** DATA EXTRACT follows **
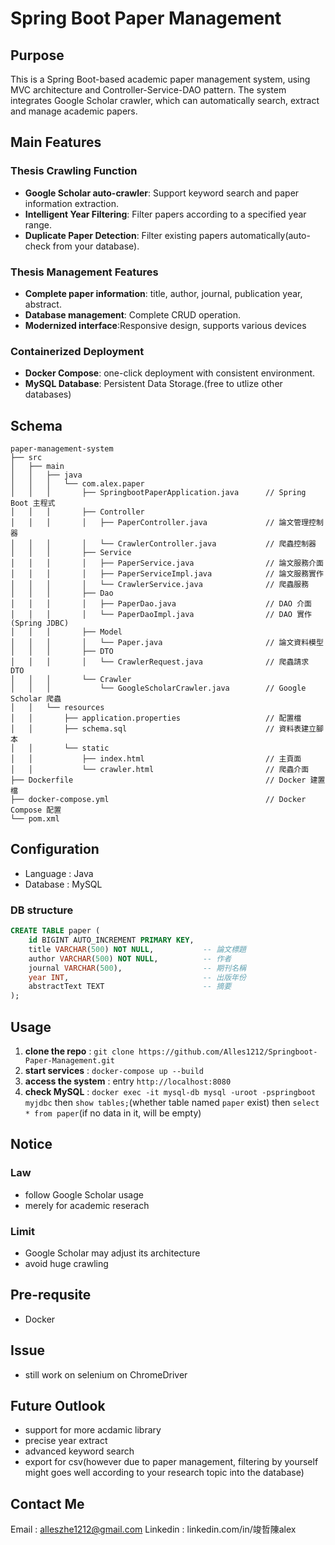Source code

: # Spring Boot Paper Management
## Purpose
This is a Spring Boot-based academic paper management system, using MVC architecture and Controller-Service-DAO pattern. The system integrates Google Scholar crawler, which can automatically search, extract and manage academic papers.
## Main Features
### Thesis Crawling Function
- **Google Scholar auto-crawler**: Support keyword search and paper information extraction.
- **Intelligent Year Filtering**: Filter papers according to a specified year range.
- **Duplicate Paper Detection**: Filter existing papers automatically(auto-check from your database).

### Thesis Management Features
- **Complete paper information**: title, author, journal, publication year, abstract.
- **Database management**: Complete CRUD operation.
- **Modernized interface**:Responsive design, supports various devices

### Containerized Deployment
- **Docker Compose**: one-click deployment with consistent environment.
- **MySQL Database**: Persistent Data Storage.(free to utlize other databases)

## Schema
```plaintext
paper-management-system
├── src
│   ├── main
│   │   ├── java
│   │   │   └── com.alex.paper
│   │   │       ├── SpringbootPaperApplication.java      // Spring Boot 主程式
│   │   │       ├── Controller
│   │   │       │   ├── PaperController.java             // 論文管理控制器
│   │   │       │   └── CrawlerController.java           // 爬蟲控制器
│   │   │       ├── Service
│   │   │       │   ├── PaperService.java                // 論文服務介面
│   │   │       │   ├── PaperServiceImpl.java            // 論文服務實作
│   │   │       │   └── CrawlerService.java              // 爬蟲服務
│   │   │       ├── Dao
│   │   │       │   ├── PaperDao.java                    // DAO 介面
│   │   │       │   └── PaperDaoImpl.java                // DAO 實作 (Spring JDBC)
│   │   │       ├── Model
│   │   │       │   └── Paper.java                       // 論文資料模型
│   │   │       ├── DTO
│   │   │       │   └── CrawlerRequest.java              // 爬蟲請求 DTO
│   │   │       └── Crawler
│   │   │           └── GoogleScholarCrawler.java        // Google Scholar 爬蟲
│   │   └── resources
│   │       ├── application.properties                   // 配置檔
│   │       ├── schema.sql                               // 資料表建立腳本
│   │       └── static
│   │           ├── index.html                           // 主頁面
│   │           └── crawler.html                         // 爬蟲介面
├── Dockerfile                                           // Docker 建置檔
├── docker-compose.yml                                   // Docker Compose 配置
└── pom.xml
```
## Configuration
- Language : Java
- Database : MySQL
### DB structure
```sql
CREATE TABLE paper (
    id BIGINT AUTO_INCREMENT PRIMARY KEY,
    title VARCHAR(500) NOT NULL,           -- 論文標題
    author VARCHAR(500) NOT NULL,          -- 作者
    journal VARCHAR(500),                  -- 期刊名稱
    year INT,                              -- 出版年份
    abstractText TEXT                      -- 摘要
);
```
## Usage
1. **clone the repo** : ```git clone https://github.com/Alles1212/Springboot-Paper-Management.git```
2. **start services** : ```docker-compose up --build```
3. **access the system** : entry ```http://localhost:8080```
4. **check MySQL** : ```docker exec -it mysql-db mysql -uroot -pspringboot myjdbc``` then ```show tables;```(whether table named `paper` exist) then ```select * from paper```(if no data in it, will be empty)
## Notice
### Law
- follow Google Scholar usage
- merely for academic reserach

### Limit
- Google Scholar may adjust its architecture
- avoid huge crawling

## Pre-requsite
- Docker

## Issue
- still work on selenium on ChromeDriver

## Future Outlook
- support for more acdamic library
- precise year extract
- advanced keyword search
- export for csv(however due to paper management, filtering by yourself might goes well according to your research topic into the database)

## Contact Me
Email : alleszhe1212@gmail.com
Linkedin : linkedin.com/in/竣哲陳alex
** End of DATA EXTRACT **
TASK> Please state how many lines in the listing contain the string "according", and give nothing besides that number.

OUTPUT OF THE TASK> 2